Data excerpts:
· · · · · · ·

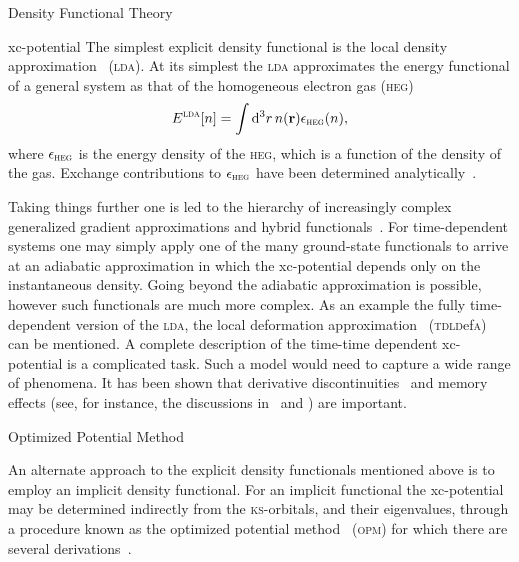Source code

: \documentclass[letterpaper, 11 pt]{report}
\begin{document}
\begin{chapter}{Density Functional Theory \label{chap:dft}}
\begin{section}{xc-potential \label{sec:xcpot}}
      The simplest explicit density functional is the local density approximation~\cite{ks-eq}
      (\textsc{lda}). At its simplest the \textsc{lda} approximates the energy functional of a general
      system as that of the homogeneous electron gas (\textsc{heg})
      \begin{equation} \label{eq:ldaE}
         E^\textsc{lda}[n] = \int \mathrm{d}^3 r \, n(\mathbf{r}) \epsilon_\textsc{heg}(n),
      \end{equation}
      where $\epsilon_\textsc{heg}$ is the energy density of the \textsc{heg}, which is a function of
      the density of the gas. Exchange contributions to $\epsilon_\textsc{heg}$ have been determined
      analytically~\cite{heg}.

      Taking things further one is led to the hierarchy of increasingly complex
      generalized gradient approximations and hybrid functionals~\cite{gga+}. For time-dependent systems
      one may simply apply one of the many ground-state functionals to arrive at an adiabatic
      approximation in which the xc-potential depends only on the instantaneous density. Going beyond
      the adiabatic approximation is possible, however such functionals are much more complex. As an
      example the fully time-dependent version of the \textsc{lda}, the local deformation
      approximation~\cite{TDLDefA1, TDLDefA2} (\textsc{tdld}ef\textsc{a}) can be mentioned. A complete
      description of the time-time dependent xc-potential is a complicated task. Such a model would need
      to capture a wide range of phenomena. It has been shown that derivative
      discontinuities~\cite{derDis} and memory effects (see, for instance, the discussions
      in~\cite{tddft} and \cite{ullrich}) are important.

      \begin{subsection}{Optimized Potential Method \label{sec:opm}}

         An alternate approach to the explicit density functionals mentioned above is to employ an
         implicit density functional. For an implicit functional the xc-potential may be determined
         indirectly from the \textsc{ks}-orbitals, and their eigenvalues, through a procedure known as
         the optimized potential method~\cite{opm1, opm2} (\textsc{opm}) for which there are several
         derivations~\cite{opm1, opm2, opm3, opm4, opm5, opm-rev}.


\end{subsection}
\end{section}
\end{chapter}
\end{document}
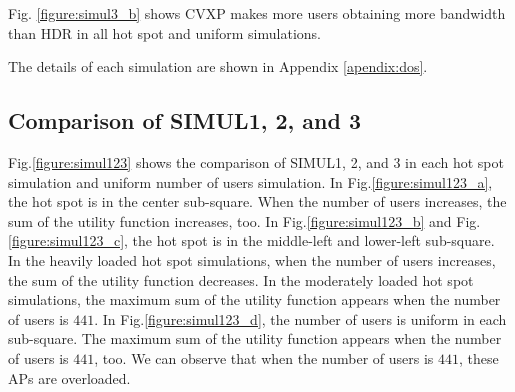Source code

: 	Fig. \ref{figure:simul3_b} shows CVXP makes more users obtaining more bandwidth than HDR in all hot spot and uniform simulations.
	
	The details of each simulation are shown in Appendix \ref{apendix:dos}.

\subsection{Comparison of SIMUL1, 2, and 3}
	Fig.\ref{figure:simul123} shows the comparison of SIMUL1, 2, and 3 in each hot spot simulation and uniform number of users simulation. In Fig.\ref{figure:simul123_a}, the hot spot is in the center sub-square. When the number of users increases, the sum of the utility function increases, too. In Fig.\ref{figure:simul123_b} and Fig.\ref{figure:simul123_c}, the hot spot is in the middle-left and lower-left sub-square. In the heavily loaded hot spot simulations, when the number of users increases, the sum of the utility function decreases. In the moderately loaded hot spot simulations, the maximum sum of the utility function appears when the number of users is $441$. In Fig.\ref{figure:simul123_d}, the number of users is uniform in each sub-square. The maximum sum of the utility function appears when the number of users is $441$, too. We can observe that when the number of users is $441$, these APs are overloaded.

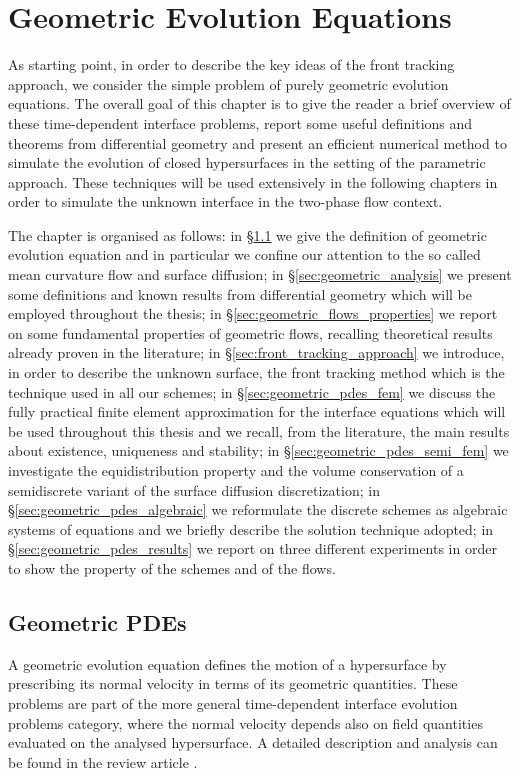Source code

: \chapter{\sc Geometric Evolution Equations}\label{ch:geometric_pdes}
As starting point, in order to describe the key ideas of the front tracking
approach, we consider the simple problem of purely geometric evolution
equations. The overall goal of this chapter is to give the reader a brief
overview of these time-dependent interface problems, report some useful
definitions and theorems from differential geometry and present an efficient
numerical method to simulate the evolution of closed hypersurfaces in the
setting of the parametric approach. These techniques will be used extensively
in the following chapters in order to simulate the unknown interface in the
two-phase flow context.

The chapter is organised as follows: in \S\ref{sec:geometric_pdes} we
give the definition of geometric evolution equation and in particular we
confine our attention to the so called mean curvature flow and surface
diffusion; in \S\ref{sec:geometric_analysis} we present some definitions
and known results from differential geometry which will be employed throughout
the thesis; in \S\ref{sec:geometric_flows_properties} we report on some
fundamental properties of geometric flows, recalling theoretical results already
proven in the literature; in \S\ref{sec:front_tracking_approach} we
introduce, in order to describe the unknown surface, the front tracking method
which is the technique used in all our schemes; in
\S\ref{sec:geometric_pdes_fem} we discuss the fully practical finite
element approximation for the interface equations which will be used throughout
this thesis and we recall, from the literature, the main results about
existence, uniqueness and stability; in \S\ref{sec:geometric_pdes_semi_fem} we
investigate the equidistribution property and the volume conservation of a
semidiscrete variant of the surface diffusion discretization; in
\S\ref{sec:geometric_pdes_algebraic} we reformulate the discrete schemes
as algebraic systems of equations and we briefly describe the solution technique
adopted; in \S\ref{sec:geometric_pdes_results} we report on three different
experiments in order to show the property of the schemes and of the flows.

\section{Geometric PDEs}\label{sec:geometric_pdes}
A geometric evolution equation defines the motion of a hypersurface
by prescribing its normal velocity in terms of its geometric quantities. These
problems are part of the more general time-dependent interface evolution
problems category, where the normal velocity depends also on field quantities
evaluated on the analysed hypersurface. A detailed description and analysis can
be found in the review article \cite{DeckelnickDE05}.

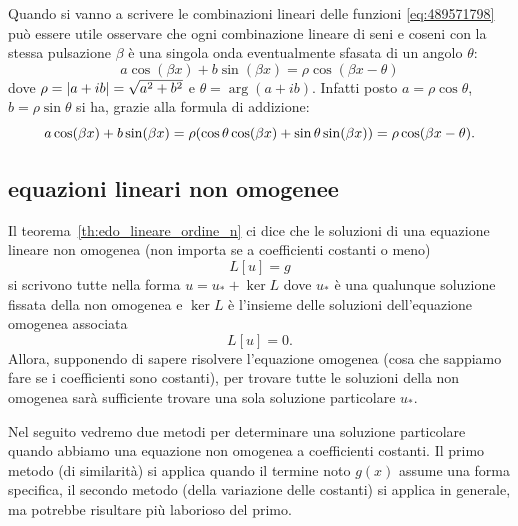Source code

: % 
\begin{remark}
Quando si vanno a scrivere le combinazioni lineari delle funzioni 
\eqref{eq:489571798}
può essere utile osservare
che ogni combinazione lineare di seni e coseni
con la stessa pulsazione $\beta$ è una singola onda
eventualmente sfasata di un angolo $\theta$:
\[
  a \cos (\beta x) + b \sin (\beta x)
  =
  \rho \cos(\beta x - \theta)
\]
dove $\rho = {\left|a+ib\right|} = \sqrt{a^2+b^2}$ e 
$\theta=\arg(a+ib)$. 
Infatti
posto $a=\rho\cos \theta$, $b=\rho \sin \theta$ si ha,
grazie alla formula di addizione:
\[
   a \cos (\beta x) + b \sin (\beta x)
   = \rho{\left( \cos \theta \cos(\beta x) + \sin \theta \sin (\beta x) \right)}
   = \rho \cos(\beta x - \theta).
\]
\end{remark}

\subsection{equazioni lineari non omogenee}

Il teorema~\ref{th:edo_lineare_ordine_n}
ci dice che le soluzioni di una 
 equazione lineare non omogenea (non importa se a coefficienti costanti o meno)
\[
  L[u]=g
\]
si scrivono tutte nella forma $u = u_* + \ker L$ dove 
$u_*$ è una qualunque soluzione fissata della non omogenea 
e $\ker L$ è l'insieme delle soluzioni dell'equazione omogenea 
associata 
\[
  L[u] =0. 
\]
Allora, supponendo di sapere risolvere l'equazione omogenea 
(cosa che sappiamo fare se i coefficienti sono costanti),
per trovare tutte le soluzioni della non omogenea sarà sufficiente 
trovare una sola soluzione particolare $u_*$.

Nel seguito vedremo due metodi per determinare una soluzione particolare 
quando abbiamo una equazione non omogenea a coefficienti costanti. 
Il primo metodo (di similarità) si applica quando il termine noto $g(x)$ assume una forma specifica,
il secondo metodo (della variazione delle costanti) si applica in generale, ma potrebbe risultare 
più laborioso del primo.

· · · · · · ·

- [EXERCISE]:
In the copy, include every line of the entries above exactly and none of the pictures.

- [SOLVED EXERCISE]:
Source code

: \documentclass[letterpaper, 11 pt]{report}
\begin{document}
\begin{chapter}{Density Functional Theory \label{chap:dft}}
\begin{section}{xc-potential \label{sec:xcpot}}
      The simplest explicit density functional is the local density approximation~\cite{ks-eq}
      (\textsc{lda}). At its simplest the \textsc{lda} approximates the energy functional of a general
      system as that of the homogeneous electron gas (\textsc{heg})
      \begin{equation} \label{eq:ldaE}
         E^\textsc{lda}[n] = \int \mathrm{d}^3 r \, n(\mathbf{r}) \epsilon_\textsc{heg}(n),
      \end{equation}
      where $\epsilon_\textsc{heg}$ is the energy density of the \textsc{heg}, which is a function of
      the density of the gas. Exchange contributions to $\epsilon_\textsc{heg}$ have been determined
      analytically~\cite{heg}.

      Taking things further one is led to the hierarchy of increasingly complex
      generalized gradient approximations and hybrid functionals~\cite{gga+}. For time-dependent systems
      one may simply apply one of the many ground-state functionals to arrive at an adiabatic
      approximation in which the xc-potential depends only on the instantaneous density. Going beyond
      the adiabatic approximation is possible, however such functionals are much more complex. As an
      example the fully time-dependent version of the \textsc{lda}, the local deformation
      approximation~\cite{TDLDefA1, TDLDefA2} (\textsc{tdld}ef\textsc{a}) can be mentioned. A complete
      description of the time-time dependent xc-potential is a complicated task. Such a model would need
      to capture a wide range of phenomena. It has been shown that derivative
      discontinuities~\cite{derDis} and memory effects (see, for instance, the discussions
      in~\cite{tddft} and \cite{ullrich}) are important.

      \begin{subsection}{Optimized Potential Method \label{sec:opm}}

         An alternate approach to the explicit density functionals mentioned above is to employ an
         implicit density functional. For an implicit functional the xc-potential may be determined
         indirectly from the \textsc{ks}-orbitals, and their eigenvalues, through a procedure known as
         the optimized potential method~\cite{opm1, opm2} (\textsc{opm}) for which there are several
         derivations~\cite{opm1, opm2, opm3, opm4, opm5, opm-rev}.


\end{subsection}
\end{section}
\end{chapter}
\end{document}
Source code

: 	Fig. \ref{figure:simul3_b} shows CVXP makes more users obtaining more bandwidth than HDR in all hot spot and uniform simulations.
	
	The details of each simulation are shown in Appendix \ref{apendix:dos}.

\subsection{Comparison of SIMUL1, 2, and 3}
	Fig.\ref{figure:simul123} shows the comparison of SIMUL1, 2, and 3 in each hot spot simulation and uniform number of users simulation. In Fig.\ref{figure:simul123_a}, the hot spot is in the center sub-square. When the number of users increases, the sum of the utility function increases, too. In Fig.\ref{figure:simul123_b} and Fig.\ref{figure:simul123_c}, the hot spot is in the middle-left and lower-left sub-square. In the heavily loaded hot spot simulations, when the number of users increases, the sum of the utility function decreases. In the moderately loaded hot spot simulations, the maximum sum of the utility function appears when the number of users is $441$. In Fig.\ref{figure:simul123_d}, the number of users is uniform in each sub-square. The maximum sum of the utility function appears when the number of users is $441$, too. We can observe that when the number of users is $441$, these APs are overloaded.

Source code

: \chapter{\sc Geometric Evolution Equations}\label{ch:geometric_pdes}
As starting point, in order to describe the key ideas of the front tracking
approach, we consider the simple problem of purely geometric evolution
equations. The overall goal of this chapter is to give the reader a brief
overview of these time-dependent interface problems, report some useful
definitions and theorems from differential geometry and present an efficient
numerical method to simulate the evolution of closed hypersurfaces in the
setting of the parametric approach. These techniques will be used extensively
in the following chapters in order to simulate the unknown interface in the
two-phase flow context.

The chapter is organised as follows: in \S\ref{sec:geometric_pdes} we
give the definition of geometric evolution equation and in particular we
confine our attention to the so called mean curvature flow and surface
diffusion; in \S\ref{sec:geometric_analysis} we present some definitions
and known results from differential geometry which will be employed throughout
the thesis; in \S\ref{sec:geometric_flows_properties} we report on some
fundamental properties of geometric flows, recalling theoretical results already
proven in the literature; in \S\ref{sec:front_tracking_approach} we
introduce, in order to describe the unknown surface, the front tracking method
which is the technique used in all our schemes; in
\S\ref{sec:geometric_pdes_fem} we discuss the fully practical finite
element approximation for the interface equations which will be used throughout
this thesis and we recall, from the literature, the main results about
existence, uniqueness and stability; in \S\ref{sec:geometric_pdes_semi_fem} we
investigate the equidistribution property and the volume conservation of a
semidiscrete variant of the surface diffusion discretization; in
\S\ref{sec:geometric_pdes_algebraic} we reformulate the discrete schemes
as algebraic systems of equations and we briefly describe the solution technique
adopted; in \S\ref{sec:geometric_pdes_results} we report on three different
experiments in order to show the property of the schemes and of the flows.

\section{Geometric PDEs}\label{sec:geometric_pdes}
A geometric evolution equation defines the motion of a hypersurface
by prescribing its normal velocity in terms of its geometric quantities. These
problems are part of the more general time-dependent interface evolution
problems category, where the normal velocity depends also on field quantities
evaluated on the analysed hypersurface. A detailed description and analysis can
be found in the review article \cite{DeckelnickDE05}.

Source code

: % 
\begin{remark}
Quando si vanno a scrivere le combinazioni lineari delle funzioni 
\eqref{eq:489571798}
può essere utile osservare
che ogni combinazione lineare di seni e coseni
con la stessa pulsazione $\beta$ è una singola onda
eventualmente sfasata di un angolo $\theta$:
\[
  a \cos (\beta x) + b \sin (\beta x)
  =
  \rho \cos(\beta x - \theta)
\]
dove $\rho = {\left|a+ib\right|} = \sqrt{a^2+b^2}$ e 
$\theta=\arg(a+ib)$. 
Infatti
posto $a=\rho\cos \theta$, $b=\rho \sin \theta$ si ha,
grazie alla formula di addizione:
\[
   a \cos (\beta x) + b \sin (\beta x)
   = \rho{\left( \cos \theta \cos(\beta x) + \sin \theta \sin (\beta x) \right)}
   = \rho \cos(\beta x - \theta).
\]
\end{remark}

\subsection{equazioni lineari non omogenee}

Il teorema~\ref{th:edo_lineare_ordine_n}
ci dice che le soluzioni di una 
 equazione lineare non omogenea (non importa se a coefficienti costanti o meno)
\[
  L[u]=g
\]
si scrivono tutte nella forma $u = u_* + \ker L$ dove 
$u_*$ è una qualunque soluzione fissata della non omogenea 
e $\ker L$ è l'insieme delle soluzioni dell'equazione omogenea 
associata 
\[
  L[u] =0. 
\]
Allora, supponendo di sapere risolvere l'equazione omogenea 
(cosa che sappiamo fare se i coefficienti sono costanti),
per trovare tutte le soluzioni della non omogenea sarà sufficiente 
trovare una sola soluzione particolare $u_*$.

Nel seguito vedremo due metodi per determinare una soluzione particolare 
quando abbiamo una equazione non omogenea a coefficienti costanti. 
Il primo metodo (di similarità) si applica quando il termine noto $g(x)$ assume una forma specifica,
il secondo metodo (della variazione delle costanti) si applica in generale, ma potrebbe risultare 
più laborioso del primo.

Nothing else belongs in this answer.